_Assignment:_ Go through the entries below and print each one exactly, leaving out pictures.

----- Supplied material -----

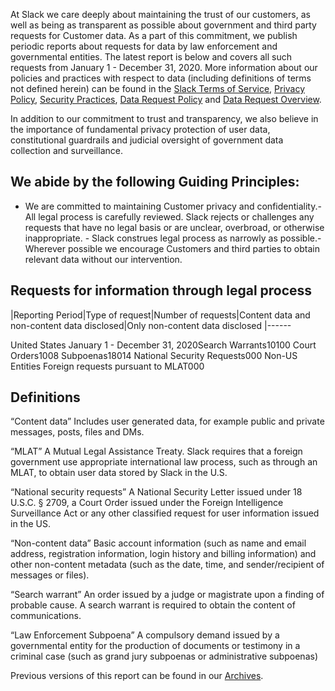 
At Slack we care deeply about maintaining the trust of our customers, as well as  being as transparent as possible about government and third party requests for Customer data.  As a part of this commitment, we publish periodic reports about requests for data by law enforcement and governmental entities. The latest report is below and covers all such requests from January 1 - December 31, 2020. More information about our policies and practices with respect to data (including definitions of terms not defined herein) can be found in the [Slack Terms of Service](https://slack.com/terms-of-service), [Privacy Policy](https://slack.com/privacy-policy), [Security Practices](https://slack.com/security-practices), [Data Request Policy](https://slack.com/user-data-request-policy) and [Data Request Overview](https://slack.com//trust/data-requests).

In addition to our commitment to trust and transparency, we also believe in the importance of fundamental privacy protection of user data, constitutional guardrails and judicial oversight of government data collection and surveillance.

## We abide by the following Guiding Principles:
- We are committed to maintaining Customer privacy and confidentiality.- All legal process is carefully reviewed. Slack rejects or challenges any requests that have no legal basis or are unclear, overbroad, or otherwise inappropriate. - Slack construes legal process as narrowly as possible.- Wherever possible we encourage Customers and third parties to obtain relevant data without our intervention.
## Requests for information through legal process

|Reporting Period|Type of request|Number of requests|Content data and non-content data disclosed|Only non-content data disclosed
|------
<td colspan="5">United States</td>
<td rowspan="4" style="border-right:1px solid #ebeaeb">January 1 - December 31, 2020</td><td data-label="Type of request">Search Warrants</td><td data-label="Number of requests">10</td><td data-label="Content data and non-content data disclosed">10</td><td data-label="Only non-content data disclosed">0</td>
<td data-label="Type of request">Court Orders</td><td data-label="Number of requests">10</td><td data-label="Content data and non-content data disclosed">0</td><td data-label="Only non-content data disclosed">8</td>
<td data-label="Type of request">Subpoenas</td><td data-label="Number of requests">18</td><td data-label="Content data and non-content data disclosed">0</td><td data-label="Only non-content data disclosed">14</td>
<td data-label="Type of request">National Security Requests</td><td data-label="Number of requests">0</td><td data-label="Content data and non-content data disclosed">0</td><td data-label="Only non-content data disclosed">0</td>
<td colspan="5">Non-US Entities</td>
<td style="border-right:1px solid #ebeaeb"> </td><td data-label="Type of request">Foreign requests pursuant to MLAT</td><td data-label="Number of requests">0</td><td data-label="Content data and non-content data disclosed">0</td><td data-label="Only non-content data disclosed">0</td>

## Definitions

“Content data” Includes user generated data, for example public and private messages, posts, files and DMs.

“MLAT” A Mutual Legal Assistance Treaty. Slack requires that a foreign government use appropriate international law process, such as through an MLAT, to obtain user data stored by Slack in the U.S.

“National security requests” A National Security Letter issued under 18 U.S.C. § 2709, a Court Order issued under the Foreign Intelligence Surveillance Act or any other classified request for user information issued in the US.

“Non-content data” Basic account information (such as name and email address, registration information, login history and billing information) and other non-content metadata (such as the date, time, and sender/recipient of messages or files).

“Search warrant” An order issued by a judge or magistrate upon a finding of probable cause. A search warrant is required to obtain the content of communications.

“Law Enforcement Subpoena” A compulsory demand issued by a governmental entity for the production of documents or testimony in a criminal case (such as  grand jury subpoenas or administrative subpoenas) <p>Previous versions of this report can be found in our [Archives](https://slack.com/policy-archives).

-----

_Response to this task:_
At Slack we care deeply about maintaining the trust of our customers, as well as  being as transparent as possible about government and third party requests for Customer data.  As a part of this commitment, we publish periodic reports about requests for data by law enforcement and governmental entities. The latest report is below and covers all such requests from January 1 - December 31, 2020. More information about our policies and practices with respect to data (including definitions of terms not defined herein) can be found in the [Slack Terms of Service](https://slack.com/terms-of-service), [Privacy Policy](https://slack.com/privacy-policy), [Security Practices](https://slack.com/security-practices), [Data Request Policy](https://slack.com/user-data-request-policy) and [Data Request Overview](https://slack.com//trust/data-requests).

In addition to our commitment to trust and transparency, we also believe in the importance of fundamental privacy protection of user data, constitutional guardrails and judicial oversight of government data collection and surveillance.

## We abide by the following Guiding Principles:
- We are committed to maintaining Customer privacy and confidentiality.- All legal process is carefully reviewed. Slack rejects or challenges any requests that have no legal basis or are unclear, overbroad, or otherwise inappropriate. - Slack construes legal process as narrowly as possible.- Wherever possible we encourage Customers and third parties to obtain relevant data without our intervention.
## Requests for information through legal process

|Reporting Period|Type of request|Number of requests|Content data and non-content data disclosed|Only non-content data disclosed
|------
<td colspan="5">United States</td>
<td rowspan="4" style="border-right:1px solid #ebeaeb">January 1 - December 31, 2020</td><td data-label="Type of request">Search Warrants</td><td data-label="Number of requests">10</td><td data-label="Content data and non-content data disclosed">10</td><td data-label="Only non-content data disclosed">0</td>
<td data-label="Type of request">Court Orders</td><td data-label="Number of requests">10</td><td data-label="Content data and non-content data disclosed">0</td><td data-label="Only non-content data disclosed">8</td>
<td data-label="Type of request">Subpoenas</td><td data-label="Number of requests">18</td><td data-label="Content data and non-content data disclosed">0</td><td data-label="Only non-content data disclosed">14</td>
<td data-label="Type of request">National Security Requests</td><td data-label="Number of requests">0</td><td data-label="Content data and non-content data disclosed">0</td><td data-label="Only non-content data disclosed">0</td>
<td colspan="5">Non-US Entities</td>
<td style="border-right:1px solid #ebeaeb"> </td><td data-label="Type of request">Foreign requests pursuant to MLAT</td><td data-label="Number of requests">0</td><td data-label="Content data and non-content data disclosed">0</td><td data-label="Only non-content data disclosed">0</td>

## Definitions

“Content data” Includes user generated data, for example public and private messages, posts, files and DMs.

“MLAT” A Mutual Legal Assistance Treaty. Slack requires that a foreign government use appropriate international law process, such as through an MLAT, to obtain user data stored by Slack in the U.S.

“National security requests” A National Security Letter issued under 18 U.S.C. § 2709, a Court Order issued under the Foreign Intelligence Surveillance Act or any other classified request for user information issued in the US.

“Non-content data” Basic account information (such as name and email address, registration information, login history and billing information) and other non-content metadata (such as the date, time, and sender/recipient of messages or files).

“Search warrant” An order issued by a judge or magistrate upon a finding of probable cause. A search warrant is required to obtain the content of communications.

“Law Enforcement Subpoena” A compulsory demand issued by a governmental entity for the production of documents or testimony in a criminal case (such as  grand jury subpoenas or administrative subpoenas) <p>Previous versions of this report can be found in our [Archives](https://slack.com/policy-archives).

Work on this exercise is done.